FIG. 3 shows another embodiment of the present invention. Components that perform the same operations as those in the previous embodiment are denoted by the same reference numerals, and description thereof is omitted. In FIG. 3, the siphon tube 15 communicates the gas phase part 1 a of the reaction tank 1 and the liquid phase part 2 b of the temporary storage tank 2, and has a lower end opening to the ceiling part of the reaction tank 1. With the above configuration, in the initial state of the cycle, the liquid level of the temporary storage tank 2 is at the lowest position. A constant amount of the liquid in the reaction tank 1 is supplied to the temporary storage tank 2 by the pump 14 a of the transfer system 14. When the liquid level in the temporary storage tank 2 exceeds the top 15a of the siphon pipe 15, a siphon is established, and the liquid in the temporary storage tank 2 falls rapidly into the reaction tank 1 through the siphon pipe 15, and this drop causes the reaction tank 1 to drop. Is crushed, and the inside of the reaction tank 1 is stirred.

[0020]

As described above, according to the present invention, a siphon pipe is provided for communicating the reaction tank with the temporary storage tank, and the liquid in the temporary storage tank is allowed to flow down to the reaction tank at once. Thus, the inside of the reaction tank can be efficiently stirred without requiring excessive power.

[Brief description of the drawings]

FIG. 1 is a schematic diagram illustrating a configuration of a reaction tank according to an embodiment of the present invention.

FIG. 2 is a schematic diagram illustrating a configuration of a reaction tank according to another embodiment of the present invention.

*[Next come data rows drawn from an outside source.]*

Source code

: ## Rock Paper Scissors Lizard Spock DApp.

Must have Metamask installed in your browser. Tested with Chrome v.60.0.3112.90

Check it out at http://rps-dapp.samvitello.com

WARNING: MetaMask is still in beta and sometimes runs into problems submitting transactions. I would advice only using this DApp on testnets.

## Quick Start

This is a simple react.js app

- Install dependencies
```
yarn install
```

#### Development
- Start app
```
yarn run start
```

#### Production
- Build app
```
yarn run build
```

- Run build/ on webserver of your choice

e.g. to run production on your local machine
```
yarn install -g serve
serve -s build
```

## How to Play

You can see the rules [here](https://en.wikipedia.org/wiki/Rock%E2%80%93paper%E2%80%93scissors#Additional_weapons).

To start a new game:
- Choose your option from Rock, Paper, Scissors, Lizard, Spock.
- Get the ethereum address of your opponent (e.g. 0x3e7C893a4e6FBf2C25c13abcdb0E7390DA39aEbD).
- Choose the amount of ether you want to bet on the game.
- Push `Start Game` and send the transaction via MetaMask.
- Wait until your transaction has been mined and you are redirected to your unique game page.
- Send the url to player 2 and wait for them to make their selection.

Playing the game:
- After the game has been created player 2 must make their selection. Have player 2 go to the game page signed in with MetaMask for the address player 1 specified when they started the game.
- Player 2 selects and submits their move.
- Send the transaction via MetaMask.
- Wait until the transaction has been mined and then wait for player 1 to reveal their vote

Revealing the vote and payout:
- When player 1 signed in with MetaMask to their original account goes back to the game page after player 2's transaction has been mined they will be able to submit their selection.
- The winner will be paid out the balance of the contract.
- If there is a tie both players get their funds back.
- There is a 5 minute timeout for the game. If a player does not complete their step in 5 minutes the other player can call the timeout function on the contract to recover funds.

FIG. 3 is a schematic diagram showing a configuration of a reaction tank according to another embodiment of the present invention.

[Explanation of symbols]

 DESCRIPTION OF SYMBOLS 1 Reaction tank 1a Gas-phase part 2 Temporary storage tank 2a Gas-phase part 3,13,15 Siphon pipe 4 Pressure regulation system 5a, 5b, 5c Valve 6 Blower 7 Pipe line 8 Raw material supply system 9 Fermentation product removal system 10 Liquid level meter

 ──────────────────────────────────────────────────続 き Continuing on the front page (72) Inventor Toshiyuki Shibata 2-47, Shikitsu-Higashi 1-chome, Namiwa-ku, Osaka-shi, Osaka (72) Inventor Shinichiro Wakahara Higashi-ichi, Shichitsu, Naniwa-ku, Osaka-shi, Osaka No.2-47 F-term in Kubota Corporation (reference) 4D059 AA02 AA05 BA48 BA60 BJ20 BK30 CA30 EA03

Claims (3)

[Claims] 1. A reaction tank that forms an airtight space and performs a fermentation process, a temporary storage tank that is disposed above the reaction tank to form an airtight space, a gas phase portion of the reaction tank, and a gas phase of the temporary storage tank. A pressure regulating system having a valve for opening and closing the pipe, and a siphon pipe for communicating the liquid phase of the reaction tank with the liquid phase of the temporary storage tank. A reaction tank having a characteristic stirring function. 2. A reaction tank for forming a hermetically sealed space and carrying out a fermentation process, a temporary storage tank disposed above the reaction tank to form an airtight space, a gas phase portion of the reaction tank and a gas phase of the temporary storage tank. And a transfer system for transferring the liquid in the reaction tank to the temporary storage tank, and a siphon pipe for connecting the liquid phase of the reaction tank to the liquid phase of the temporary storage tank. A reaction tank having a characteristic stirring function. 3. A reaction tank for forming a gas-tight space to carry out a fermentation process, a temporary storage tank disposed above the reaction tank to form a gas-tight space, a gas phase portion of the reaction tank, and a gas phase of the temporary storage tank. And a transfer system for transferring the liquid in the reaction tank to the temporary storage tank, and a siphon pipe for connecting the gas phase part of the reaction tank and the liquid phase part of the temporary storage tank. A reaction tank having a characteristic stirring function.